Pictures stay out; please output the remaining data exactly.

[Saved data entries]

■ ■ ■

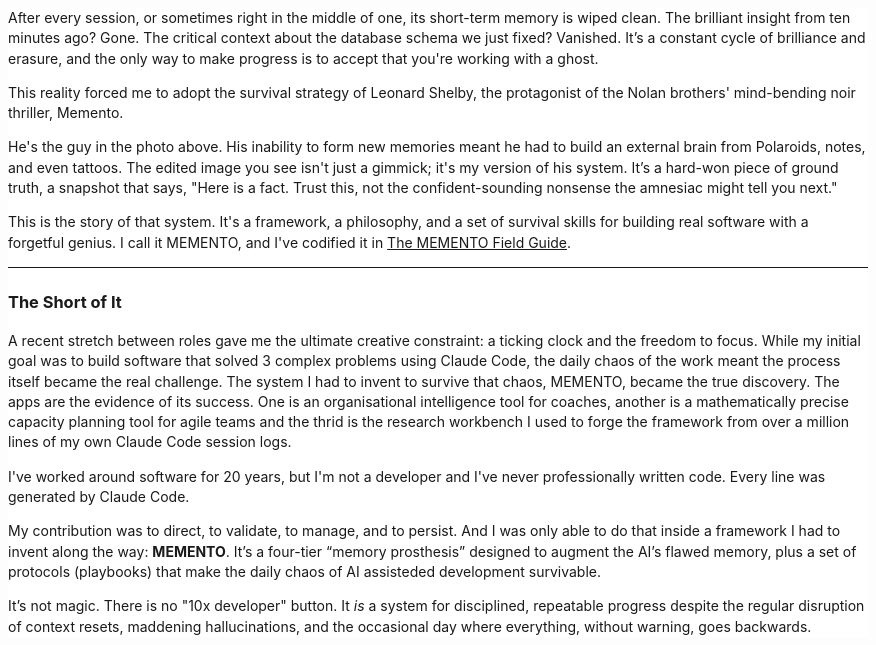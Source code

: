 After every session, or sometimes right in the middle of one, its short-term memory is wiped clean. The brilliant insight from ten minutes ago? Gone. The critical context about the database schema we just fixed? Vanished. It’s a constant cycle of brilliance and erasure, and the only way to make progress is to accept that you're working with a ghost.

This reality forced me to adopt the survival strategy of Leonard Shelby, the protagonist of the Nolan brothers' mind-bending noir thriller, Memento.

He's the guy in the photo above. His inability to form new memories meant he had to build an external brain from Polaroids, notes, and even tattoos. The edited image you see isn't just a gimmick; it's my version of his system. It’s a hard-won piece of ground truth, a snapshot that says, "Here is a fact. Trust this, not the confident-sounding nonsense the amnesiac might tell you next."

This is the story of that system. It's a framework, a philosophy, and a set of survival skills for building real software with a forgetful genius. I call it MEMENTO, and I've codified it in [The MEMENTO Field Guide](https://github.com/jblanch888/MEMENTO/blob/main/MEMENTO_FIELD_GUIDE.md).

---

### The Short of It

A recent stretch between roles gave me the ultimate creative constraint: a ticking clock and the freedom to focus. While my initial goal was to build software that solved 3 complex problems using Claude Code, the daily chaos of the work meant the process itself became the real challenge. The system I had to invent to survive that chaos, MEMENTO, became the true discovery. The apps are the evidence of its success. One is an organisational intelligence tool for coaches, another is a mathematically precise capacity planning tool for agile teams and the thrid is the research workbench I used to forge the framework from over a million lines of my own Claude Code session logs.

I've worked around software for 20 years, but I'm not a developer and I've never professionally written code. Every line was generated by Claude Code.

My contribution was to direct, to validate, to manage, and to persist. And I was only able to do that inside a framework I had to invent along the way: **MEMENTO**. It’s a four-tier “memory prosthesis” designed to augment the AI’s flawed memory, plus a set of protocols (playbooks) that make the daily chaos of AI assisteded development survivable.

It’s not magic. There is no "10x developer" button. It *is* a system for disciplined, repeatable progress despite the regular disruption of context resets, maddening hallucinations, and the occasional day where everything, without warning, goes backwards.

■ ■ ■

● **WRITTEN ANSWER**:
Source code

: After every session, or sometimes right in the middle of one, its short-term memory is wiped clean. The brilliant insight from ten minutes ago? Gone. The critical context about the database schema we just fixed? Vanished. It’s a constant cycle of brilliance and erasure, and the only way to make progress is to accept that you're working with a ghost.

This reality forced me to adopt the survival strategy of Leonard Shelby, the protagonist of the Nolan brothers' mind-bending noir thriller, Memento.

He's the guy in the photo above. His inability to form new memories meant he had to build an external brain from Polaroids, notes, and even tattoos. The edited image you see isn't just a gimmick; it's my version of his system. It’s a hard-won piece of ground truth, a snapshot that says, "Here is a fact. Trust this, not the confident-sounding nonsense the amnesiac might tell you next."

This is the story of that system. It's a framework, a philosophy, and a set of survival skills for building real software with a forgetful genius. I call it MEMENTO, and I've codified it in [The MEMENTO Field Guide](https://github.com/jblanch888/MEMENTO/blob/main/MEMENTO_FIELD_GUIDE.md).

---

### The Short of It

A recent stretch between roles gave me the ultimate creative constraint: a ticking clock and the freedom to focus. While my initial goal was to build software that solved 3 complex problems using Claude Code, the daily chaos of the work meant the process itself became the real challenge. The system I had to invent to survive that chaos, MEMENTO, became the true discovery. The apps are the evidence of its success. One is an organisational intelligence tool for coaches, another is a mathematically precise capacity planning tool for agile teams and the thrid is the research workbench I used to forge the framework from over a million lines of my own Claude Code session logs.

I've worked around software for 20 years, but I'm not a developer and I've never professionally written code. Every line was generated by Claude Code.

My contribution was to direct, to validate, to manage, and to persist. And I was only able to do that inside a framework I had to invent along the way: **MEMENTO**. It’s a four-tier “memory prosthesis” designed to augment the AI’s flawed memory, plus a set of protocols (playbooks) that make the daily chaos of AI assisteded development survivable.

It’s not magic. There is no "10x developer" button. It *is* a system for disciplined, repeatable progress despite the regular disruption of context resets, maddening hallucinations, and the occasional day where everything, without warning, goes backwards.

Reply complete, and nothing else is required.